Entries supplied |
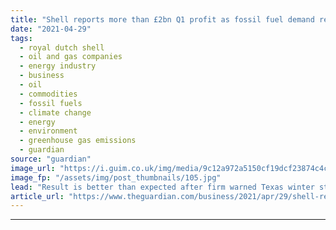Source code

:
 ```yaml
---
title: "Shell reports more than £2bn Q1 profit as fossil fuel demand returns"
date: "2021-04-29"
tags: 
  - royal dutch shell
  - oil and gas companies
  - energy industry
  - business
  - oil
  - commodities
  - fossil fuels
  - climate change
  - energy
  - environment
  - greenhouse gas emissions
  - guardian
source: "guardian"
image_url: "https://i.guim.co.uk/img/media/9c12a972a5150cf19dcf23874c4c41b3850fd1b9/288_0_4215_2529/master/4215.jpg?width=460&quality=85&auto=format&fit=max&s=5d4cf38a3f4aaea1d427eef3afc92def"
image_fp: "/assets/img/post_thumbnails/105.jpg"
lead: "Result is better than expected after firm warned Texas winter storm this year would take heavy tollRoyal Dutch Shell has reported a better than expected profit of $3.2bn (£2.3bn) for the first quarter of this year, eight times more than the final qua..."
article_url: "https://www.theguardian.com/business/2021/apr/29/shell-reports-q1-profit-as-fossil-fuel-demand-returns"
---
```


---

Exercise brief |
When you repeat the material above, keep every word exact and leave out the pictures.

Task result |
Source code

:
 ```yaml
---
title: "Shell reports more than £2bn Q1 profit as fossil fuel demand returns"
date: "2021-04-29"
tags: 
  - royal dutch shell
  - oil and gas companies
  - energy industry
  - business
  - oil
  - commodities
  - fossil fuels
  - climate change
  - energy
  - environment
  - greenhouse gas emissions
  - guardian
source: "guardian"
image_url: "https://i.guim.co.uk/img/media/9c12a972a5150cf19dcf23874c4c41b3850fd1b9/288_0_4215_2529/master/4215.jpg?width=460&quality=85&auto=format&fit=max&s=5d4cf38a3f4aaea1d427eef3afc92def"
image_fp: "/assets/img/post_thumbnails/105.jpg"
lead: "Result is better than expected after firm warned Texas winter storm this year would take heavy tollRoyal Dutch Shell has reported a better than expected profit of $3.2bn (£2.3bn) for the first quarter of this year, eight times more than the final qua..."
article_url: "https://www.theguardian.com/business/2021/apr/29/shell-reports-q1-profit-as-fossil-fuel-demand-returns"
---
```


---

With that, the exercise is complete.